We are encouraged to see that the U.S. government has acknowledged the gravity of the political and human rights situation in Honduras. … We believe U.S. assistance, particularly military and police aid, should be suspended until the government of Porfirio Lobo distances itself from individuals involved in the June 28, 2009 military coup d’état and adequately addresses the ongoing human and political rights violations.
We have received credible reports ... that abuses continue with near impunity. Members of the human rights community, journalists and activists continue to be attacked and intimidated. The Honduran Committee of the Families of the Detained and Disappeared (COFADEH), a highly esteemed human rights organization, reports assassinations, arbitrary arrests, beatings and death threats targeting political activists and the human rights workers who attempt to protect them. COFADEH described August as a “black” month for human rights and has documented a disturbing number of incidents that have taken place in recent weeks.
Since August 2010, at least six individuals identified with the opposition movement against the Lobo administration have been murdered, including several rural activists, a teacher union leader and a journalist. Several journalists known for their criticism of the coup d’état have been arbitrarily detained or suffered physical attacks.

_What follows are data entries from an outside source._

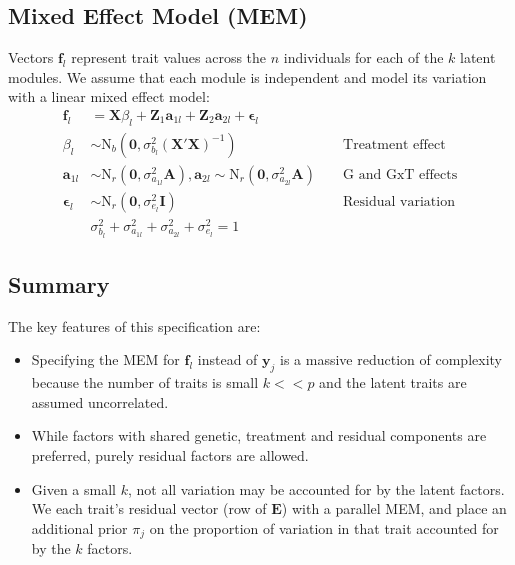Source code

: \documentclass[landscape,a0paper,fontscale=0.35]{baposter}
\begin{document}
\begin{poster}
{\subsection*{Mixed Effect Model (MEM)}
Vectors $\mathbf{f}_l$ represent trait values across the $n$ individuals for each of the $k$ latent modules. We assume that each module is independent and model its variation with a linear mixed effect model:
\begin{align}
\mathbf{f}_{l} &= \mathbf{X} \beta_l + \mathbf{Z}_1 \mathbf{a}_{1l} + \mathbf{Z}_2 \mathbf{a}_{2l} + \mathbf{\epsilon}_l \\
\beta_l &\sim \mbox{N}_b(\mathbf{0},\sigma^2_{b_l} (\mathbf{X}'\mathbf{X})^{-1}) &&\mbox { Treatment effect} \nonumber \\
\mathbf{a}_{1l} &\sim \mbox{N}_r(\mathbf{0},\sigma^2_{a_{1l}} \mathbf{A}), \mathbf{a}_{2l} \sim \mbox{N}_r(\mathbf{0},\sigma^2_{a_{2l}} \mathbf{A}) 
	&&\mbox { G and GxT effects}  \nonumber \\
\mathbf{\epsilon}_l &\sim \mbox{N}_r(\mathbf{0},\sigma^2_{e_l} \mathbf{I}) &&\mbox { Residual variation}  \nonumber \\
&\sigma^2_{b_l} + \sigma^2_{a_{1l}} + \sigma^2_{a_{2l}} + \sigma^2_{e_l} = 1
\end{align}


\subsection*{Summary}
The key features of this specification are:
\begin{itemize}
\item Specifying the MEM for $\mathbf{f}_l$ instead of $\mathbf{y}_j$ is a massive reduction of complexity because the number of traits is small $k << p$ and the latent traits are assumed uncorrelated.
\item While factors with shared genetic, treatment and residual components are preferred, purely residual factors are allowed.
\item Given a small $k$, not all variation may be accounted for by the latent factors. We each trait's residual vector (row of $\mathbf{E}$) with a parallel MEM, and place an additional prior $\pi_j$ on the proportion of variation in that trait accounted for by the $k$ factors.
\end{itemize}
}
\end{poster}
\end{document}
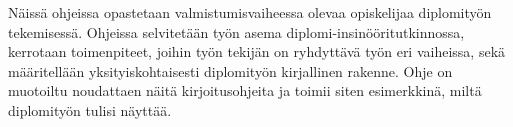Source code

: Näissä ohjeissa opastetaan valmistumisvaiheessa olevaa opiskelijaa diplomityön tekemisessä. Ohjeissa selvitetään työn asema diplomi-insinööritutkinnossa, kerrotaan toimenpiteet, joihin työn tekijän on ryhdyttävä työn eri vaiheissa, sekä määritellään yksityiskohtaisesti diplomityön kirjallinen rakenne. Ohje on muotoiltu noudattaen näitä kirjoitusohjeita ja toimii siten esimerkkinä, miltä diplomityön tulisi näyttää.
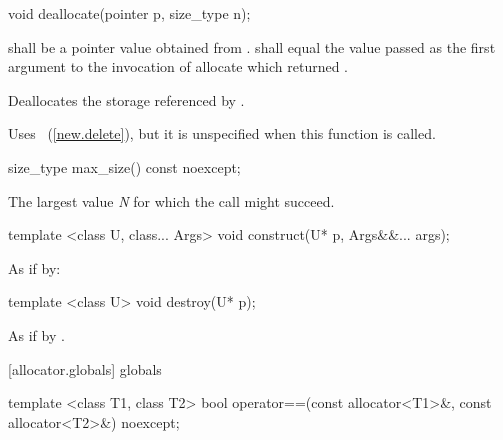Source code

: \begin{itemdecl}
void deallocate(pointer p, size_type n);
\end{itemdecl}

\begin{itemdescr}
\pnum
\requires
{} shall be a pointer value obtained from .
 shall equal the value passed as the first argument
to the invocation of allocate which returned .

\pnum
\effects
Deallocates the storage referenced by  .

\pnum
\remarks
Uses
~(\ref{new.delete}), but it is unspecified
when this function is called.
\end{itemdescr}

\begin{itemdecl}
size_type max_size() const noexcept;
\end{itemdecl}

\begin{itemdescr}
\pnum
\returns
The largest value \textit{N} for which the call 
might succeed.
\end{itemdescr}

%
\begin{itemdecl}
template <class U, class... Args>
  void construct(U* p, Args&&... args);
\end{itemdecl}

\begin{itemdescr}
\pnum
\effects
As if by: 
\end{itemdescr}

%
\begin{itemdecl}
template <class U>
  void destroy(U* p);
\end{itemdecl}

\begin{itemdescr}
\pnum
\effects
As if by .
\end{itemdescr}

[allocator.globals]{ globals}

%
%
\begin{itemdecl}
template <class T1, class T2>
  bool operator==(const allocator<T1>&, const allocator<T2>&) noexcept;
\end{itemdecl}


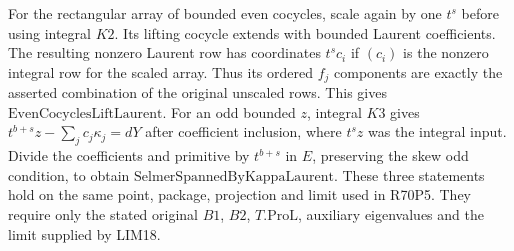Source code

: For the rectangular array of bounded even cocycles, scale again
by one $t^s$ before using integral $K2$. Its lifting cocycle
extends with bounded Laurent coefficients. The resulting
nonzero Laurent row has coordinates $t^s c_i$ if $(c_i)$ is the
nonzero integral row for the scaled array. Thus its ordered
$f_j$ components are exactly the asserted combination of the
original unscaled rows. This gives $\mathrm{EvenCocyclesLiftLaurent}$.
For an odd bounded $z$, integral $K3$ gives
$t^{b+s}z-\sum_j c_j\kappa_j=dY$ after coefficient inclusion,
where $t^s z$ was the integral input. Divide the coefficients
and primitive by $t^{b+s}$ in $E$, preserving the skew odd
condition, to obtain $\mathrm{SelmerSpannedByKappaLaurent}$.
These three statements hold on the same point, package, projection
and limit used in R70P5. They require only the stated original
$B1$, $B2$, $T.\mathrm{ProL}$, auxiliary eigenvalues
and the limit supplied by LIM18.
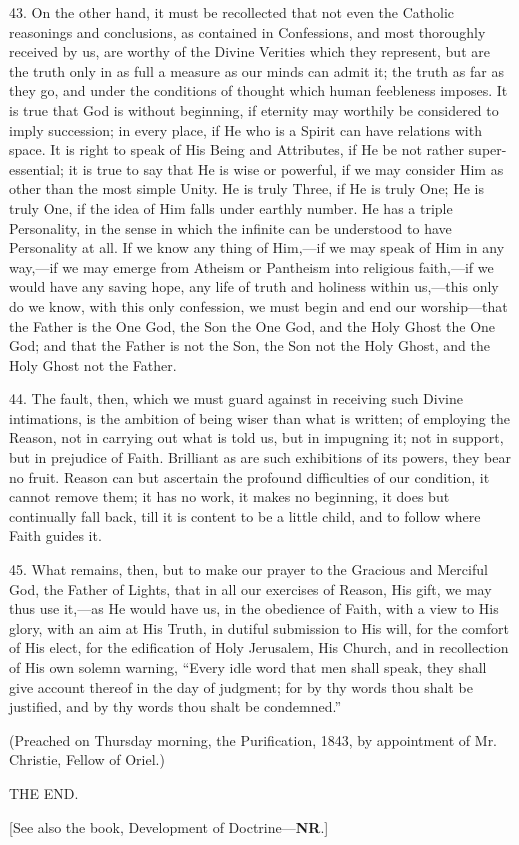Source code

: 43. On the other hand, it must be recollected that not even the
Catholic reasonings and conclusions, as contained in Confessions, and
most thoroughly received by us, are worthy of the Divine Verities
which they represent, but are the truth only in as full a measure as
our minds can admit it; the truth as far as they go, and under the
conditions of thought which human feebleness imposes. It is true that
God is without beginning, if eternity may worthily be considered to
imply succession; in every place, if He who is a Spirit can have
relations with space. It is right to speak of His Being and
Attributes, if He be not rather super-essential; it is true to say
that He is wise or powerful, if we may consider Him as other than the
most simple Unity. He is truly Three, if He is truly One; He is truly
One, if the idea of Him falls under earthly number. He has a triple
Personality, in the sense in which the infinite can be understood to
have Personality at all. If we know any thing of Him,—if we may
speak of Him in any way,—if we may emerge from Atheism or Pantheism
into religious faith,—if we would have any saving hope, any life of
truth and holiness within us,—this only do we know, with this only
confession, we must begin and end our worship—that the Father is the
One God, the Son the One God, and the Holy Ghost the One God; and that
the Father is not the Son, the Son not the Holy Ghost, and the Holy
Ghost not the Father.

44. The fault, then, which we must guard against in receiving such
Divine intimations, is the ambition of being wiser than what is
written; of employing the Reason, not in carrying out what is told us,
but in impugning it; not in support, but in prejudice of Faith.
Brilliant as are such exhibitions of its powers, they bear no fruit.
Reason can but ascertain the profound difficulties of our condition,
it cannot remove them; it has no work, it makes no beginning, it does
but continually fall back, till it is content to be a little child,
and to follow where Faith guides it.

45. What remains, then, but to make our prayer to the Gracious and
Merciful God, the Father of Lights, that in all our exercises of
Reason, His gift, we may thus use it,—as He would have us, in the
obedience of Faith, with a view to His glory, with an aim at His
Truth, in dutiful submission to His will, for the comfort of His
elect, for the edification of Holy Jerusalem, His Church, and in
recollection of His own solemn warning, ``Every idle word that men
shall speak, they shall give account thereof in the day of judgment;
for by thy words thou shalt be justified, and by thy words thou shalt
be condemned.''

(Preached on Thursday morning, the Purification, 1843, by
appointment of Mr. Christie, Fellow of Oriel.)

THE END.

[See also the book, Development
of Doctrine—\textbf{NR}.]
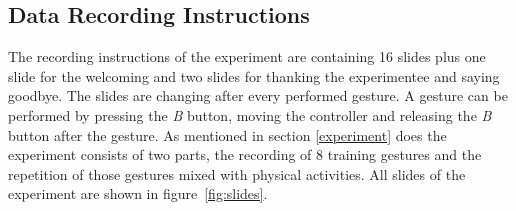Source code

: \subsection{Data Recording Instructions} \label{data_recording_instructions}
The recording instructions of the experiment are containing 16 slides plus one slide for the welcoming and two slides
for thanking the experimentee and saying goodbye. The slides are changing after every performed gesture. A gesture can
be performed by pressing the \textit{B} button, moving the controller and releasing the \textit{B} button after the
gesture. As mentioned in section \ref{experiment} does the experiment consists of two parts, the recording of 8 training
gestures and the repetition of those gestures mixed with physical activities. All slides of the experiment are shown in
figure~\ref{fig:slides}.

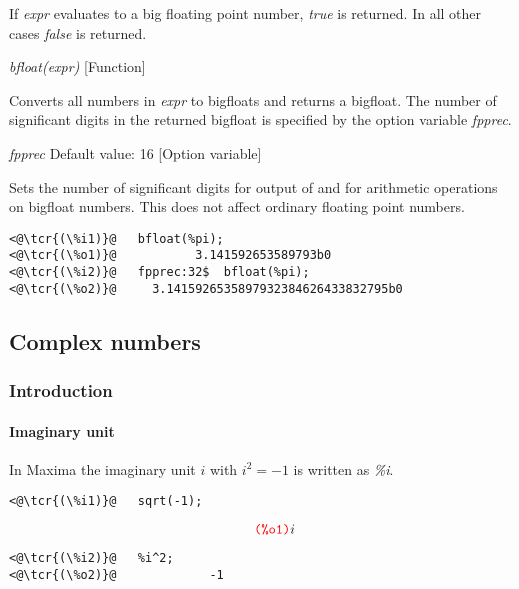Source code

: \documentclass[../Maxima_Workbook.tex]{subfiles}
\begin{document}
\lz If \emph{expr} evaluates to a big floating point number, \emph{true} is returned. In all other cases \emph{false} is returned.

\lzz \emph{bfloat(expr)} \hfill [Function]

\lz Converts all numbers in \emph{expr} to bigfloats and returns a bigfloat. The number of significant digits in the returned bigfloat is specified by the option variable \emph{fpprec}.

\lzz \emph{fpprec} \qquad Default value: 16 \hfill [Option variable]

\lz Sets the number of significant digits for output of and for arithmetic operations on bigfloat numbers. This does not affect ordinary floating point numbers.

\begin{lstlisting}
<@\tcr{(\%i1)}@   bfloat(%pi);
<@\tcr{(\%o1)}@		      3.141592653589793b0
<@\tcr{(\%i2)}@   fpprec:32$  bfloat(%pi);
<@\tcr{(\%o2)}@		3.1415926535897932384626433832795b0
\end{lstlisting}

\subsection{Complex numbers}

 

\subsubsection{Introduction}

\paragraph{Imaginary unit} \mbox{}

\lzz {} \hfill {}

\lz In Maxima the imaginary unit $i$ with $ i^2 = -1 $ is written as \emph{\%i}.

\vspace{1mm}\begin{small}
\color{blue} \leqn
\begin{lstlisting}
<@\tcr{(\%i1)}@   sqrt(-1);
\end{lstlisting}
\vspace{-6mm} \[\tag*{\tcr{\ttfamily (\%o1)}} i \]
\vspace{-10mm} 
\begin{lstlisting}
<@\tcr{(\%i2)}@   %i^2;
<@\tcr{(\%o2)}@				-1
\end{lstlisting}
\color{black} \reqn
\end{small}
\vspace{-2mm} 
\end{document}
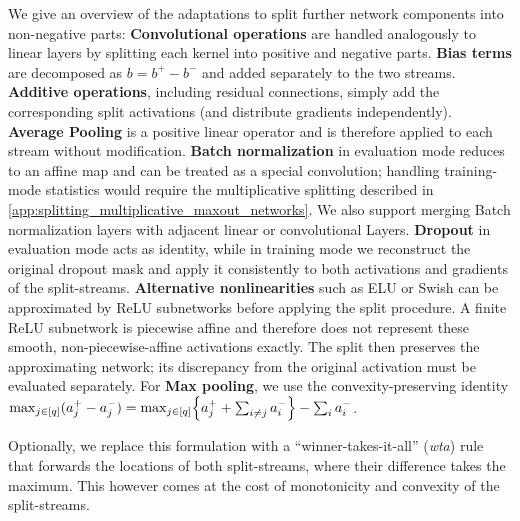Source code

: We give an overview of the adaptations to split further network components into non-negative parts:
\textbf{Convolutional operations} are handled analogously to linear layers by splitting each kernel into positive and negative parts.
\textbf{Bias terms} are decomposed as \(b=b^+-b^-\) and added separately to the two streams. 
\textbf{Additive operations}, including residual connections, simply add the corresponding split activations (and distribute gradients independently).
\textbf{Average Pooling} is a positive linear operator and is therefore applied to each stream without modification.
\textbf{Batch normalization} in evaluation mode reduces to an affine map and can be treated as a special convolution; handling training-mode statistics would require the multiplicative splitting described in \cref{app:splitting_multiplicative_maxout_networks}. We also support merging Batch normalization layers with adjacent linear or convolutional Layers.
\textbf{Dropout} in evaluation mode acts as identity, while in training mode we reconstruct the original dropout mask and apply it consistently to both activations and gradients of the split-streams.
\textbf{Alternative nonlinearities} such as ELU \cite{Clevert2016_elu} or Swish \cite{Ramachandran2017_swish} can be approximated by ReLU subnetworks before applying the split procedure. A finite ReLU subnetwork is piecewise affine and therefore does not represent these smooth, non-piecewise-affine activations exactly. The split then preserves the approximating network; its discrepancy from the original activation must be evaluated separately. 
For \textbf{Max pooling}, we use the convexity-preserving identity $\max_{j\in[q]}(a_j^+ - a_j^-) = \max_{j\in[q]}\Bigl\{a_j^+ + \sum_{i\neq j} a_i^- \Bigr\} - \sum_{i} a_i^-$.

Optionally, we replace this formulation with a ``winner-takes-it-all'' (\emph{wta}) rule that forwards the locations of both split-streams, where their difference takes the maximum. This however comes at the cost of monotonicity and convexity of the split-streams.
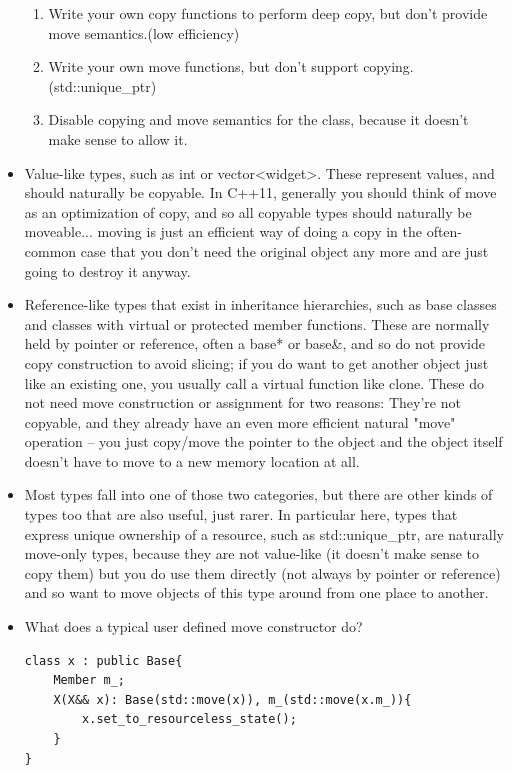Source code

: \documentclass[a4paper,11pt,twoside]{book}
\begin{document}
\begin{itemize}
\begin{enumerate}
		\item Write your own copy functions to perform deep copy, but don't provide move semantics.(low efficiency)
		
		\item Write your own move functions, but don't support copying.(std::unique\_ptr)
		
		\item Disable copying and move semantics for the class, because it doesn't make sense to allow it.
	\end{enumerate}

	\item Value-like types, such as int or vector<widget>. These represent values, and should naturally be copyable. In C++11, generally you should think of move as an optimization of copy, and so all copyable types should naturally be moveable... moving is just an efficient way of doing a copy in the often-common case that you don't need the original object any more and are just going to destroy it anyway.
	
	\item Reference-like types that exist in inheritance hierarchies, such as base classes and classes with virtual or protected member functions. These are normally held by pointer or reference, often a base* or base\&, and so do not provide copy construction to avoid slicing; if you do want to get another object just like an existing one, you usually call a virtual function like clone. These do not need move construction or assignment for two reasons: They're not copyable, and they already have an even more efficient natural "move" operation -- you just copy/move the pointer to the object and the object itself doesn't have to move to a new memory location at all.
	
	\item Most types fall into one of those two categories, but there are other kinds of types too that are also useful, just rarer. In particular here, types that express unique ownership of a resource, such as std::unique\_ptr, are naturally move-only types, because they are not value-like (it doesn't make sense to copy them) but you do use them directly (not always by pointer or reference) and so want to move objects of this type around from one place to another.
	
	\item What does a typical user defined move constructor do?
\begin{lstlisting}[numbers=none]
class x : public Base{
	Member m_;
	X(X&& x): Base(std::move(x)), m_(std::move(x.m_)){
		x.set_to_resourceless_state();
	}
}
	\end{lstlisting}
	

\end{itemize}
\end{document}
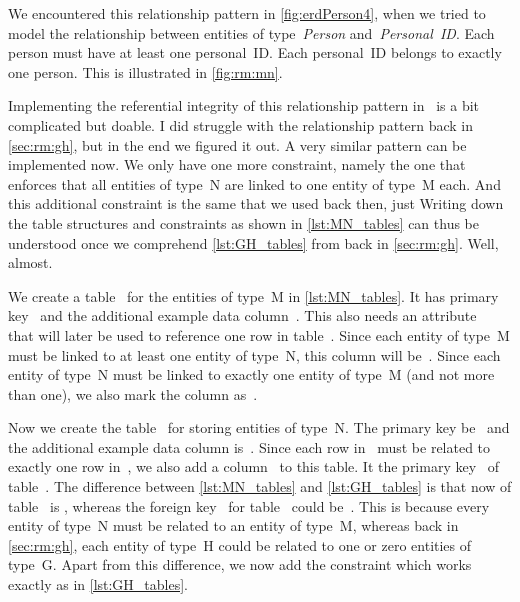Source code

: We encountered this relationship pattern in \cref{fig:erdPerson4}, when we tried to model the relationship between entities of type~\emph{Person} and~\emph{Personal~ID}.
Each person must have at least one personal~ID.
Each personal~ID belongs to exactly one person.
This is illustrated in \cref{fig:rm:mn}.

Implementing the referential integrity of this relationship pattern in \sql\ is a bit complicated but doable.
I did struggle with the  relationship pattern back in \cref{sec:rm:gh}, but in the end we figured it out.
A very similar pattern can be implemented now.
We only have one more constraint, namely the one that enforces that all entities of type~N are linked to one entity of type~M each.
And this additional constraint is the same that we used back then, just 
Writing down the table structures and constraints as shown in \cref{lst:MN_tables} can thus be understood once we comprehend \cref{lst:GH_tables} from back in \cref{sec:rm:gh}.
Well, almost.

We create a table~ for the entities of type~M in \cref{lst:MN_tables}.
It has primary key~ and the additional example data column~.
This also needs an attribute~ that will later be used to reference one row in table~.
Since each entity of type~M must be linked to at least one entity of type~N, this column will be~.
Since each entity of type~N must be linked to exactly one entity of type~M (and not more than one), we also mark the column as~.

Now we create the table~ for storing entities of type~N.
The primary key be~ and the additional example data column is~.
Since each row in~ must be related to exactly one row in~, we also add a column~ to this table.
It  the primary key~ of table~.
The difference between \cref{lst:MN_tables} and \cref{lst:GH_tables} is that now  of table~ is , whereas the foreign key~ for table~ could be~.
This is because every entity of type~N must be related to an entity of type~M, whereas back in \cref{sec:rm:gh}, each entity of type~H could be related to one or zero entities of type~G.
Apart from this difference, we now add the constraint  which works exactly as  in \cref{lst:GH_tables}.

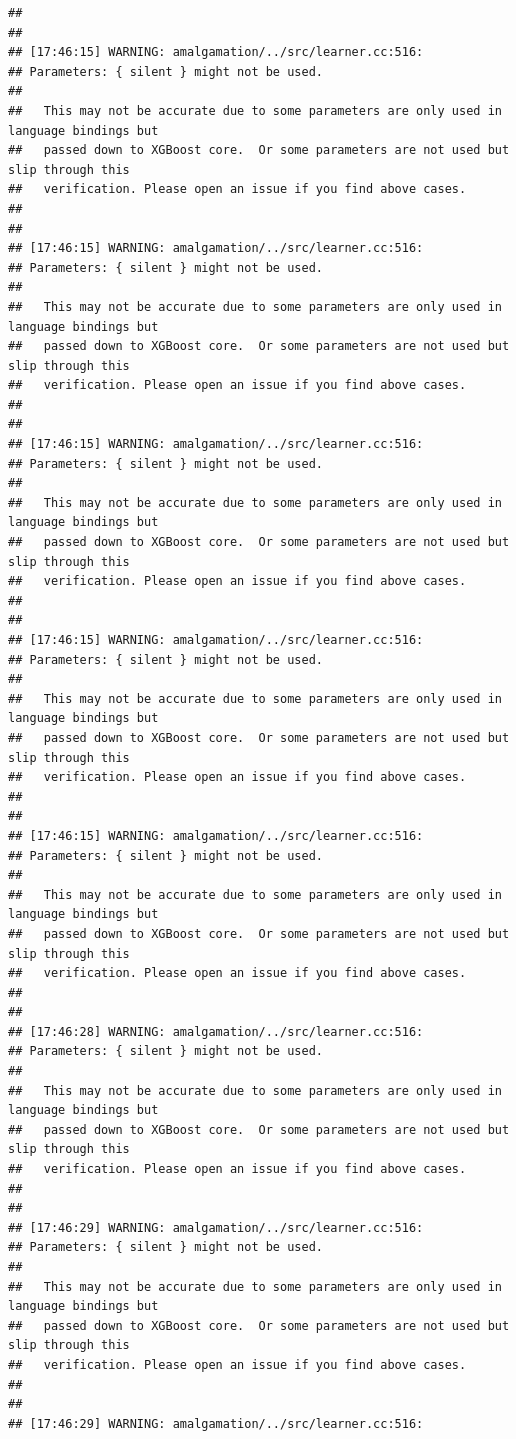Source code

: \documentclass[AMS,STIX2COL]{WileyNJD-v2}\usepackage[]{graphicx}\usepackage[]{color}
\makeatletter
\newenvironment{kframe}{%
 \def\at@end@of@kframe{}%
 \ifinner\ifhmode%
  \def\at@end@of@kframe{\end{minipage}}%
  \begin{minipage}{\columnwidth}%
 \fi\fi%
 \def\FrameCommand##1{\hskip\@totalleftmargin \hskip-\fboxsep
 \colorbox{shadecolor}{##1}\hskip-\fboxsep
     \hskip-\linewidth \hskip-\@totalleftmargin \hskip\columnwidth}%
 \MakeFramed {\advance\hsize-\width
   \@totalleftmargin\z@ \linewidth\hsize
   \@setminipage}}%
 {\par\unskip\endMakeFramed%
 \at@end@of@kframe}
\newenvironment{knitrout}{}{} %
\makeatother
\begin{document}
\begin{knitrout}
\begin{kframe}
\begin{verbatim}
## 
## 
## [17:46:15] WARNING: amalgamation/../src/learner.cc:516: 
## Parameters: { silent } might not be used.
## 
##   This may not be accurate due to some parameters are only used in language bindings but
##   passed down to XGBoost core.  Or some parameters are not used but slip through this
##   verification. Please open an issue if you find above cases.
## 
## 
## [17:46:15] WARNING: amalgamation/../src/learner.cc:516: 
## Parameters: { silent } might not be used.
## 
##   This may not be accurate due to some parameters are only used in language bindings but
##   passed down to XGBoost core.  Or some parameters are not used but slip through this
##   verification. Please open an issue if you find above cases.
## 
## 
## [17:46:15] WARNING: amalgamation/../src/learner.cc:516: 
## Parameters: { silent } might not be used.
## 
##   This may not be accurate due to some parameters are only used in language bindings but
##   passed down to XGBoost core.  Or some parameters are not used but slip through this
##   verification. Please open an issue if you find above cases.
## 
## 
## [17:46:15] WARNING: amalgamation/../src/learner.cc:516: 
## Parameters: { silent } might not be used.
## 
##   This may not be accurate due to some parameters are only used in language bindings but
##   passed down to XGBoost core.  Or some parameters are not used but slip through this
##   verification. Please open an issue if you find above cases.
## 
## 
## [17:46:15] WARNING: amalgamation/../src/learner.cc:516: 
## Parameters: { silent } might not be used.
## 
##   This may not be accurate due to some parameters are only used in language bindings but
##   passed down to XGBoost core.  Or some parameters are not used but slip through this
##   verification. Please open an issue if you find above cases.
## 
## 
## [17:46:28] WARNING: amalgamation/../src/learner.cc:516: 
## Parameters: { silent } might not be used.
## 
##   This may not be accurate due to some parameters are only used in language bindings but
##   passed down to XGBoost core.  Or some parameters are not used but slip through this
##   verification. Please open an issue if you find above cases.
## 
## 
## [17:46:29] WARNING: amalgamation/../src/learner.cc:516: 
## Parameters: { silent } might not be used.
## 
##   This may not be accurate due to some parameters are only used in language bindings but
##   passed down to XGBoost core.  Or some parameters are not used but slip through this
##   verification. Please open an issue if you find above cases.
## 
## 
## [17:46:29] WARNING: amalgamation/../src/learner.cc:516: 

\end{verbatim}
\end{kframe}
\end{knitrout}
\end{document}
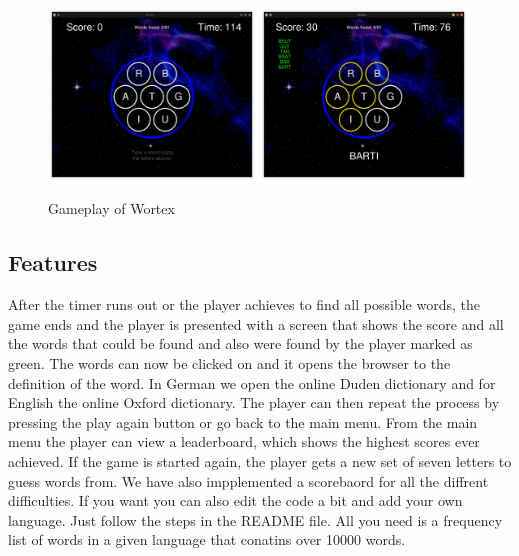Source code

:\documentclass{article}[12pt]
\begin{document}
    
    \begin{figure}[ht]
        \includegraphics[width=0.49\textwidth]{pictures/gameplay.png}
        \includegraphics[width=0.49\textwidth]{pictures/mid_game.png}
        \caption{Gameplay of Wortex}
    \end{figure}

    \subsection*{Features}
    
    After the timer runs out or the player achieves to find all possible words,
    the game ends and the player is presented with a screen that shows the
    score and all the words that could be found and also were found by the
    player marked as green. The words can now be clicked on and it opens the
    browser to the definition of the word. In German we open the online Duden
    dictionary and for English the online Oxford dictionary. The player can
    then repeat the process by pressing the play again button or go back to the
    main menu. From the main menu the player can view a leaderboard, which
    shows the highest scores ever achieved. If the game is started again, the
    player gets a new set of seven letters to guess words from.
    We have also impplemented a scorebaord for all the diffrent difficulties.
    If you want you can also edit the code a bit and add your own language. Just
    follow the steps in the README file. All you need is a frequency list of
    words in a given language that conatins over 10000 words.
\end{document}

An opposition radio station - Radio Uno of San Pedro Sula - was forced off the air and its transmission cables were cut; police fired tear gas and a water cannon at demonstrators outside the radio station. The Honduran authorities have failed to investigate and prosecute dozens of other murders and violent attacks against pro-democratic political activists since the [coup]. The victims and their families have been left vulnerable with no access to justice. There is serious concern that the rule of law is directly threatened by members of the Honduran police and armed forces.
[In September, union leader] Juana Bustillo was assassinated while riding in a car with the union’s president Hector Escoto, who was hospitalized. Earlier [that month], four peasants were murdered in the Aguan region – home to a land conflict where landless peasants are attempting to secure plots to build homes. In the first incident, three people were killed, allegedly by private security guards of Miguel Facusse Barjom, one of Honduras’ largest landowners. In the second incident, Francisco Miranda, a leader among landless peasants, was shot several times by unknown men ... The newspaper La Tribuna, owned by Facusse’s nephew, reported that the killing was part of an internal dispute in the landless peasants’ organization.
On many occasions, Honduran authorities have summarily dismissed the attacks against political activists, human rights defenders and journalists as a symptom of criminality linked to drug trafficking and organized crime. Crime is a problem; however, since the coup, there has been a distinct pattern of political violence that merits a strong U.S. response.
[We expect] that the Obama administration will advance justice by urging the Lobo administration to ... investigate and prosecute threats and attacks against activists and journalists, and to suspend any members of the police or military credibly alleged to be involved in such crimes while investigations take place. In addition, the State Department should urge the Lobo administration to recognize the ... political character of many of the attacks against activists and journalists. A strong democracy provides security to those who participate peacefully in political process. Lack of security demonstrates deficiencies in Honduran democracy. ... Until the government of Honduras makes sustained progress in improving its deplorable human rights record, we believe it is inappropriate to provide direct assistance to Honduran authorities, particularly to the police or military.
We also urge the Obama administration to refrain from supporting the immediate reentry of Honduras in the Organization of American States. The Obama administration does a great disservice to democracy and human rights across the Western Hemisphere by making an exception for Honduras, while the Lobo administration continues to include perpetrators of the June 28, 2009 coup d’état and fails to prosecute politically motivated crimes.